Yes, but not all of those computers "matter" in the sense that if their
data is corrupt, the results may not be tragic.  If your Playstation
crashes, or you lose your save game data, you probably don't care.  I'm
willing to take the risk of my phone's memory being corrupted, as I assume
it isn't ECC protected throughout.

Even my Mac (which I confess I'm not sure if it uses ECC memory, though I
doubt it) has only data I don't care about.  I can reproduce all of it at
need.   (Admittedly, the mac also runs HFS+, which I've good reason not to
trust much further than I could throw a stack of 100 macs, but that's
beside the point.  Or maybe not -- a software bug is far more likely to
cause data corruption than ECC, at least in my own experience.)

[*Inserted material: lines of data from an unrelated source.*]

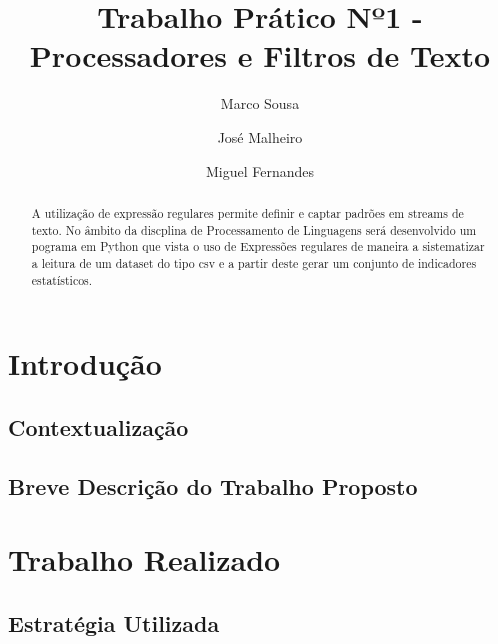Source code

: \documentclass[runningheads]{llncs}
\begin{document}
%
\title{Trabalho Prático Nº1 - Processadores e Filtros de Texto}
%
%
\author{Marco Sousa \and
José Malheiro \and
Miguel Fernandes}
%
%
\maketitle              %
%
\begin{abstract}
A utilização de expressão regulares permite definir e captar padrões em
streams de texto. No âmbito da discplina de Processamento de Linguagens
será desenvolvido um pograma em Python que vista o uso de Expressões regulares
de maneira a sistematizar a leitura de um dataset do tipo csv e a partir deste gerar um 
conjunto de indicadores estatísticos.

\end{abstract}
%
%
%
\section{Introdução}
\subsection{Contextualização} 



\subsection{Breve Descrição do Trabalho Proposto}



\section{Trabalho Realizado} 

\subsection{Estratégia Utilizada} \label{subsec:strat}
\end{document}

Anyway, this is what *BACKUPS* are for.

Memory corruption causing problems is an extremely rare event.
 Sufficiently rare that most people can probably forget about it, MOST OF
THE TIME, and only deal with the failures when they occur by restoring from
a backup.   ECC is about preventing the need to restore most of that time,
and therefore avoiding the downtime -- it is NOT a substitute for data
backups.

Putting your most treasured memories on a single system -- even with ECC --
without any backup is foolhardy.  Doing so on a system without ECC just
greatly increases your exposure, since RAM parts do indeed fail.

Anyway, unless you can cover a substantial portion of the other 90+% of the
ways that a bit error in memory can corrupt your data, there is very little
point in trying to cover this one.  (Compared with actual media error
correction, which is a much more frequent and thus severe problem.)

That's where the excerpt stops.